The AI We Deserve
The Boston Review has published a forum on utopian visions for what AI could be. The introductory essay by Evgeny Morozov appears along with responses by Brian Eno, Audrey Tang, Terry Winograd, Bruce Schneier & Nathan Sanders, Sarah Myers West & Amba Kak, Wendy Liu, Edward Ongweso Jr., and Brian Merchant. In his opening salvo, Morozov poses the following "radically utopian question":
There’s relatively little effort to think about just what AI’s missing Other might be—whether in the form of a research agenda, a political program, a set of technologies, or, better, a combination of all three.
To close this gap, I want to offer a different way of thinking about AI and democracy. Instead of aligning with either the realists or the refuseniks, I propose a radically utopian question: If we could turn back the clock and shield computer scientists from the corrosive influence of the Cold War, what kind of more democratic, public-spirited, and less militaristic technological agenda might have emerged?

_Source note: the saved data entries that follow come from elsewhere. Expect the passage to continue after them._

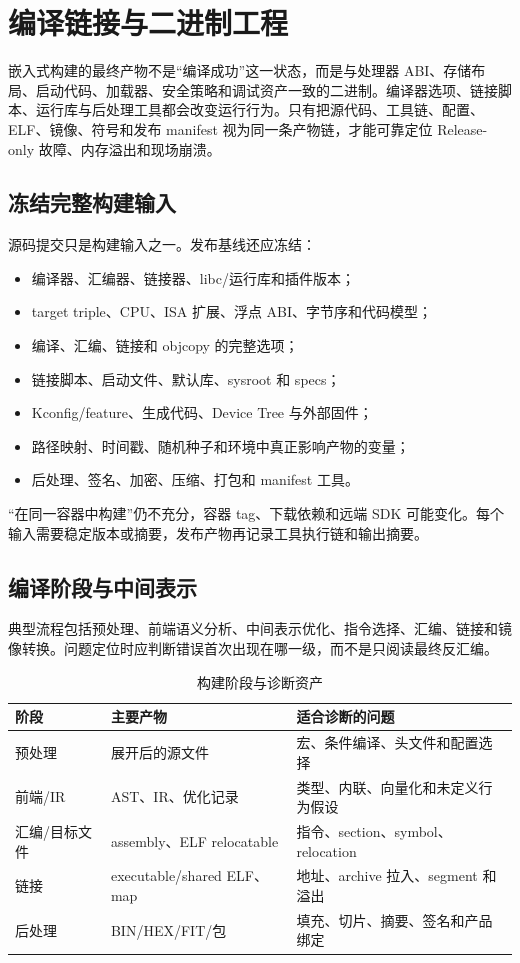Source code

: \chapter{编译链接与二进制工程}
\label{chap:compiler-linker-binary}

嵌入式构建的最终产物不是“编译成功”这一状态，而是与处理器 ABI、存储布局、启动代码、加载器、安全策略和调试资产一致的二进制。编译器选项、链接脚本、运行库与后处理工具都会改变运行行为。只有把源代码、工具链、配置、ELF、镜像、符号和发布 manifest 视为同一条产物链，才能可靠定位 Release-only 故障、内存溢出和现场崩溃。

\section{冻结完整构建输入}

源码提交只是构建输入之一。发布基线还应冻结：

\begin{itemize}
  \item 编译器、汇编器、链接器、libc/运行库和插件版本；
  \item target triple、CPU、ISA 扩展、浮点 ABI、字节序和代码模型；
  \item 编译、汇编、链接和 objcopy 的完整选项；
  \item 链接脚本、启动文件、默认库、sysroot 和 specs；
  \item Kconfig/feature、生成代码、Device Tree 与外部固件；
  \item 路径映射、时间戳、随机种子和环境中真正影响产物的变量；
  \item 后处理、签名、加密、压缩、打包和 manifest 工具。
\end{itemize}

“在同一容器中构建”仍不充分，容器 tag、下载依赖和远端 SDK 可能变化。每个输入需要稳定版本或摘要，发布产物再记录工具执行链和输出摘要。

\section{编译阶段与中间表示}

典型流程包括预处理、前端语义分析、中间表示优化、指令选择、汇编、链接和镜像转换。问题定位时应判断错误首次出现在哪一级，而不是只阅读最终反汇编。

\begin{table}[H]
  \centering
  \caption{构建阶段与诊断资产}
  \begin{tabular}{p{30mm}p{45mm}p{64mm}}
    \hline
    阶段 & 主要产物 & 适合诊断的问题 \\
    \hline
    预处理 & 展开后的源文件 & 宏、条件编译、头文件和配置选择 \\
    前端/IR & AST、IR、优化记录 & 类型、内联、向量化和未定义行为假设 \\
    汇编/目标文件 & assembly、ELF relocatable & 指令、section、symbol、relocation \\
    链接 & executable/shared ELF、map & 地址、archive 拉入、segment 和溢出 \\
    后处理 & BIN/HEX/FIT/包 & 填充、切片、摘要、签名和产品绑定 \\
    \hline
  \end{tabular}
\end{table}

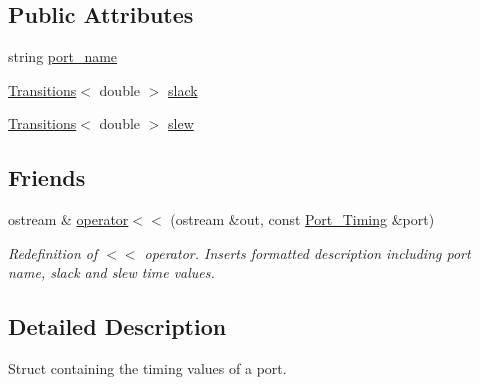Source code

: \subsection*{Public Attributes}
\begin{DoxyCompactItemize}
\item 
string \hyperlink{structPrime__Time__Output__Parser_1_1Port__Timing_a4c7ae6cb0e76db94fe3b03822ead72c4}{port\-\_\-name}
\item 
\hyperlink{classTransitions}{Transitions}$<$ double $>$ \hyperlink{structPrime__Time__Output__Parser_1_1Port__Timing_a21231dfc490477789c81e0c9e3e8c18d}{slack}
\item 
\hyperlink{classTransitions}{Transitions}$<$ double $>$ \hyperlink{structPrime__Time__Output__Parser_1_1Port__Timing_a33e7eb34b63367e3b639999e1cb793bf}{slew}
\end{DoxyCompactItemize}
\subsection*{Friends}
\begin{DoxyCompactItemize}
\item 
ostream \& \hyperlink{structPrime__Time__Output__Parser_1_1Port__Timing_abd555e7dc2c5bfe2b1699915d6b0ca8f}{operator$<$$<$} (ostream \&out, const \hyperlink{structPrime__Time__Output__Parser_1_1Port__Timing}{Port\-\_\-\-Timing} \&port)
\begin{DoxyCompactList}\small\item\em Redefinition of $<$$<$ operator. Inserts formatted description including port name, slack and slew time values. \end{DoxyCompactList}\end{DoxyCompactItemize}


\subsection{Detailed Description}
Struct containing the timing values of a port.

Morozov’s own sketch of an alternative path for AI draws on projects from the 1960s and 70s, including Project Cybersyn and the Environmental Ecology Lab. In his response to the other forum contributions, Morozov stresses that "The promise of technological alternatives lies not in replacing Silicon Valley’s digital imperialism with local variants but in reconceptualizing technology’s role outside the logic of capital accumulation."